Fresh Market Xchange’s produce section includes a wide variety of fruits and vegetables that are certified South Carolina grown. (Photo by Grayson McClendon/Carolina News and Reporter)
A new market selling fresh produce, baked goods and coffee in the Vista aims to feel like home.
Farmers Market Xchange opened its doors Sept. 1 and is gaining traffic from local businesses and customers who also have shopped at the city’s Saturday Soda City Market. Neset Hikmet, the owner, said the family designed the corner store at 912 Lady St. to feel like a home rather than a supermarket.
The seating area at the market looks like a living room.
He said that he didn’t realize that the store has so many neighbors such as hotels and local businesses. That’s already bringing in returning customers.
“People can feel comfortable to walk in, sit down, then do more shopping and meet their friends,” Hikmet said.
As a child, Hikmet enjoyed cooking with his mom and wanted to own a retail store or restaurant. This dream is coming true, and he is appreciative of customers’ encouragement because it lowers his stress as he learns to manage a retail store.
Hikmet’s family owns Toms Creek Family Farms in Hopkins, which sold its produce at Soda City and the state’s farmers market in Lexington County. Toms Creek is about 176 acres, about the size of the Bull Street development in downtown Columbia. The family raises cows, goats, sheep, ducks and chickens. There are seven greenhouses that produce tomatoes, lettuce, cucumbers, Brussels sprouts, zucchini, squash and okra, often year-round, depending on demand.
The farm operates under the rules of permaculture, Hikmet said, meaning the produce is fresh, and nothing goes to waste. If something doesn’t sell in two days, it’s taken back to the farm the next day and used as compost or feed for the animals.
Hikmet is an engineering professor at the University of South Carolina, so he has a special appreciation for the building’s architecture. The brick structure was completed in 1914 to be B. B. Kirkland Seed and Distributing Co., then became Hinson Feed & Seed Co., selling about 300,000 chicks a year.
“It’s very structurally unique but also indicative of Southern architecture and especially Columbia business structures,” Hikmet said.
The wooden columns in the building’s “great hall” are more than 120 years old. The family restored the building’s appearance to preserve its original character. Before the three-story building was completed, the land was home to the Assembly Street Farmers Market. Natural springs on the site allowed farmers to set up tents near where their horses could drink.

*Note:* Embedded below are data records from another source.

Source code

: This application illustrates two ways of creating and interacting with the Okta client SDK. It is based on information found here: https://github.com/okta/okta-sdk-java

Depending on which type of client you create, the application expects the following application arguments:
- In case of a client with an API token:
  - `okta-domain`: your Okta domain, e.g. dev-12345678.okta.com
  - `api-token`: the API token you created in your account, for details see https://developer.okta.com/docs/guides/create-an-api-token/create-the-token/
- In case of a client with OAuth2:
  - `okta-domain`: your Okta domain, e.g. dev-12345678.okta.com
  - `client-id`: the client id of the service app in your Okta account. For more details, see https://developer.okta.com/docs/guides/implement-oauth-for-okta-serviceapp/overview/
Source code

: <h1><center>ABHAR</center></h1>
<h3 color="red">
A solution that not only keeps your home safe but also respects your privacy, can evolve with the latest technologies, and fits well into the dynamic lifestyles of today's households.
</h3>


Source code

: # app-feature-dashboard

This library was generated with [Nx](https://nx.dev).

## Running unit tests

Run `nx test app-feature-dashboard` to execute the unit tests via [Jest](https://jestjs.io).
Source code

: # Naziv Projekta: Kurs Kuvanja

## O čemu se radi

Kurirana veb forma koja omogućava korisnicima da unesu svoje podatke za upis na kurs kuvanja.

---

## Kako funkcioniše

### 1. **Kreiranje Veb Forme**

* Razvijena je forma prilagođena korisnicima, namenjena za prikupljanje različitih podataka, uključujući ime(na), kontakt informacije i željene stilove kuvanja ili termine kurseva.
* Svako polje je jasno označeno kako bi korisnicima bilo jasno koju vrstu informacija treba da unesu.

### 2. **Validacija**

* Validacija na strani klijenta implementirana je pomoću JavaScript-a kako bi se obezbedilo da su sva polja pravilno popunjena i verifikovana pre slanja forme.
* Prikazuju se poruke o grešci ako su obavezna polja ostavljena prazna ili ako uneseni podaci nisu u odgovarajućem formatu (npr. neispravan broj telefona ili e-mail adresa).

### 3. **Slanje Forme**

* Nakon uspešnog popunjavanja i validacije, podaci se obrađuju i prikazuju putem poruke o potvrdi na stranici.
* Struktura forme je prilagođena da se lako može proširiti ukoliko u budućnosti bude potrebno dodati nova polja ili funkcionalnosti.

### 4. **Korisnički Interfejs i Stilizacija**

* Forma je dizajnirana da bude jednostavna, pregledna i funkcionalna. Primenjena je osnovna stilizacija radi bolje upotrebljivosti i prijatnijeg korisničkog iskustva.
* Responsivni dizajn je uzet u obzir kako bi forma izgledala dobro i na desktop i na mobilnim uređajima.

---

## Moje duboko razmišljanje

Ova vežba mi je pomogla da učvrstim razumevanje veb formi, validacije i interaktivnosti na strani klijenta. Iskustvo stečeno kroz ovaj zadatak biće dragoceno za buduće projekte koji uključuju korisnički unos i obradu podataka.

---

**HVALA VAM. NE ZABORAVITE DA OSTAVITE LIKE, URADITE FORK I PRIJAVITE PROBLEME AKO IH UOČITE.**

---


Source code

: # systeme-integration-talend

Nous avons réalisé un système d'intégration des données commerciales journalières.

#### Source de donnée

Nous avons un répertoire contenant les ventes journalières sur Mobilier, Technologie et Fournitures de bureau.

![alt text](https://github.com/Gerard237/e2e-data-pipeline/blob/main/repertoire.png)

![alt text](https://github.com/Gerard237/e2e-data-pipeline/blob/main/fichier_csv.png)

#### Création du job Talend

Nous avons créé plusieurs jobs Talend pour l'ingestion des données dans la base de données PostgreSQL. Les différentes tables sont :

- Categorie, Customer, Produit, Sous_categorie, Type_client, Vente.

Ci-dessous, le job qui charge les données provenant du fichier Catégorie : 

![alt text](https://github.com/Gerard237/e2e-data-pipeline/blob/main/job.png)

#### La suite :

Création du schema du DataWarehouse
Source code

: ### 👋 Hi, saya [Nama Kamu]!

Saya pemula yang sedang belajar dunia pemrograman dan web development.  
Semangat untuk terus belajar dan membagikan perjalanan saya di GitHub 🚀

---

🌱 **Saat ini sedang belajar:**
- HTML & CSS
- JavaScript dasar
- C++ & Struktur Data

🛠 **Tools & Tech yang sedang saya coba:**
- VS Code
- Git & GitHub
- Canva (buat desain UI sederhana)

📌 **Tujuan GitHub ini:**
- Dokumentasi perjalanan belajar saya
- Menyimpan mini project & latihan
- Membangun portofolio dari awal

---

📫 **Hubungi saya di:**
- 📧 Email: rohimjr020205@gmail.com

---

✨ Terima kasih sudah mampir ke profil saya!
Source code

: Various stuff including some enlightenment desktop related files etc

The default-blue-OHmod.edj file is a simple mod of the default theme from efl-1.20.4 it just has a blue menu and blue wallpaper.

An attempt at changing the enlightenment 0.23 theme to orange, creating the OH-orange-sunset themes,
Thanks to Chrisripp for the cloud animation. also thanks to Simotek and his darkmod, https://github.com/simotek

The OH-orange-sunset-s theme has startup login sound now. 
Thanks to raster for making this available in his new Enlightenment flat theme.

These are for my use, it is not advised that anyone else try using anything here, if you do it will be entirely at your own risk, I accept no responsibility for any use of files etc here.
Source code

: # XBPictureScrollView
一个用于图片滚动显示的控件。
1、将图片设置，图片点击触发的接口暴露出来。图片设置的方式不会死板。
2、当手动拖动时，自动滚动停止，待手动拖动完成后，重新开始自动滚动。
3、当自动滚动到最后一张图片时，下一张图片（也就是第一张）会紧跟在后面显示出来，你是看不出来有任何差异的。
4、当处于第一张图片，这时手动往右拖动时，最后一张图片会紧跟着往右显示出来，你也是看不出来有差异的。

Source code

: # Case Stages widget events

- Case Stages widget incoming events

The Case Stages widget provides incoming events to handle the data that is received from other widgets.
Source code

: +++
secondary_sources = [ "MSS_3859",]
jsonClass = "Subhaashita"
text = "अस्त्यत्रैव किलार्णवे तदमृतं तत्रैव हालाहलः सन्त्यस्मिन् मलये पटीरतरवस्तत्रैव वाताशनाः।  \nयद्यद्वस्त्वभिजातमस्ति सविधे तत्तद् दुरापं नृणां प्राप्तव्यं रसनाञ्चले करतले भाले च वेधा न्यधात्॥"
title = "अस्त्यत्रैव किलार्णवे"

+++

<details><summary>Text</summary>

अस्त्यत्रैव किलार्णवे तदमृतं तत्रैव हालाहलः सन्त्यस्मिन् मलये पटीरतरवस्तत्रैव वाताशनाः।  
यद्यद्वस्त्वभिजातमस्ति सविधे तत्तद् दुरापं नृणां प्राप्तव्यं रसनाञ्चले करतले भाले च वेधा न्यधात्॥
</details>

The market feels like home for another reason, too.
“It also kind of makes you proud of your heritage, background, because whoever I am was built on what they had back in the 1800s,” said Hikmet, an immigrant from Cyprus whose grandfather and great-grandfather once owned a grocery store. “So, it’s kind of continuing the tradition.”
The Xchange also offers homemade bread and pastries from JJ’s Place in West Columbia. The bakers now do their baking at the Xchange.
Aurora Bell has been a customer of Toms Creek at Soda City for two years and started buying baked goods from JJ’s in the past few months. She’s happy now to have a permanent store in the Vista.
“Being able to buy their products in one place with extended hours is great,” Bell said.
She typically buys eggplants, green beans and peaches from Toms Creek and likes the seeded bread, scones and sourdough from JJ’s. Bell prefers to buy from Toms Creek rather than grocery stores because the produce is locally sourced.
She also enjoys talking with the farmers and supporting a family-run business.
“The community it creates is another thing I appreciate,” Bell said. “So getting to chat with farmers about what recipes they’re making, and I’m making, is special.”
Janet St Hilaire lives in Irmo but doesn’t mind the drive to get fresh products, especially because of all the gluten-free bread options.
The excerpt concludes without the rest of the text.